Opieka nad chorym dzieckiem – jak się nie zarazić?
Okres jesienno-zimowy to czas, gdy maluch może przechodzić jedną infekcję po drugiej. Walcząc z drobnoustrojami chorobotwórczymi, organizm nabiera odporności, ale zanim wykształci ją w pełni, minie kilka lat. Pielęgnacja kichającego i gorączkującego maluszka wiąże się z podwyższonym ryzykiem przejęcia od niego choroby. Oto, jakich zasad należy przestrzegać, żeby zminimalizować prawdopodobieństwo zarażenia się.

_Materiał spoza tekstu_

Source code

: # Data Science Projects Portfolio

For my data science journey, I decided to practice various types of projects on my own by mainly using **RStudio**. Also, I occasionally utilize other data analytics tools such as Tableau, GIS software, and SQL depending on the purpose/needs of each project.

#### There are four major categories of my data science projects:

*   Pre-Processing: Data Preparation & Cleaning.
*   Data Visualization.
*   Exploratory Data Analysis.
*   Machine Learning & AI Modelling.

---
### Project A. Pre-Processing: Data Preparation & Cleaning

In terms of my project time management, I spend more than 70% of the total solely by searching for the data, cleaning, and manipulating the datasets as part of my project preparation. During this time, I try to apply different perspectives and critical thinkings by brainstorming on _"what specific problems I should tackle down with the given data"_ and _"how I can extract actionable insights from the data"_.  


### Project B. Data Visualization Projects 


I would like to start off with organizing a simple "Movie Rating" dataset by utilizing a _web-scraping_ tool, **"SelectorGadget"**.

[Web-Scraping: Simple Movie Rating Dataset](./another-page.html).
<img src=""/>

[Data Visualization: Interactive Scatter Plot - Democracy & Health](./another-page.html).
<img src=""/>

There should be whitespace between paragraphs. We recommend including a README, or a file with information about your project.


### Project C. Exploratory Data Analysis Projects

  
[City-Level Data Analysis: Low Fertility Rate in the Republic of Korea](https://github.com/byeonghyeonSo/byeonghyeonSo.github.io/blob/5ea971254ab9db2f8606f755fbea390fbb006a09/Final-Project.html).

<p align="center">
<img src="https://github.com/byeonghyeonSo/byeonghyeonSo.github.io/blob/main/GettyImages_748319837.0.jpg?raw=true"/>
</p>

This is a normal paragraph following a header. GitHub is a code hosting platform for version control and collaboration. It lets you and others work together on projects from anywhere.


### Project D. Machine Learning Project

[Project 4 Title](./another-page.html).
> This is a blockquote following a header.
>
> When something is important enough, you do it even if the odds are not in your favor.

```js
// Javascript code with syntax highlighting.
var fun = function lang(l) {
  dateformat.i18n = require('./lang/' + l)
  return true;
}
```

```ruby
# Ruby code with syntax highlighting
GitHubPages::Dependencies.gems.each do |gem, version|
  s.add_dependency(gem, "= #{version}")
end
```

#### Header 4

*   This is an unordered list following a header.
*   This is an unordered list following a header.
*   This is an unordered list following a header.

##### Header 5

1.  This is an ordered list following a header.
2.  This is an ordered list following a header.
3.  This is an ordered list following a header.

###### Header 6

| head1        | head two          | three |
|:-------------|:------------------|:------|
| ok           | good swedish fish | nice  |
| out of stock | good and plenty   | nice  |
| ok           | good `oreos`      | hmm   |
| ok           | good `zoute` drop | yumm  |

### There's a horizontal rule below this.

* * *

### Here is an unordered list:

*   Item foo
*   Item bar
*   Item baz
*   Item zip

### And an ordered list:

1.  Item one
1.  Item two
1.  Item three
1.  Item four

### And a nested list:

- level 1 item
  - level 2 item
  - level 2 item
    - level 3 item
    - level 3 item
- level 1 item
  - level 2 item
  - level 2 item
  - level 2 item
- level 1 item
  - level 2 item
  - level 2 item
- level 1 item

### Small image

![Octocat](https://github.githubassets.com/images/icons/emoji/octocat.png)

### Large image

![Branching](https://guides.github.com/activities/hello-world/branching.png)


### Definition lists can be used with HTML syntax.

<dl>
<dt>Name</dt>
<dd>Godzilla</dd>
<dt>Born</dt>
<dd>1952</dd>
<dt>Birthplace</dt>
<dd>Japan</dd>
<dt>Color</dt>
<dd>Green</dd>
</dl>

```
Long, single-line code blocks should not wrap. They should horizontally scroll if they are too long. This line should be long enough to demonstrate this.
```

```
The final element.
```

Małe dzieci dużo chorują, w ten sposób ich układ immunologiczny uczy się walczyć z zagrożeniem. Jako że trening czyni mistrza, potrzeba kilku lat i dziesiątek infekcji, żeby odporność wyćwiczyć. Każda choroba malucha to dla rodziców niepokojąca sytuacja.
Higiena bronią na infekcje
Jak chronić się przed zarażeniem? Według Światowej Organizacji Zdrowia najskuteczniejszą profilaktyką jest mycie rąk. Proste, tanie i łatwo dostępne. Ręce myjemy mydłem i ciepłą wodą, pocierając dłonią o dłoń, następnie dokładnie wycieramy. Każdorazowo na czynność musimy poświęcić przynajmniej 40 sekund.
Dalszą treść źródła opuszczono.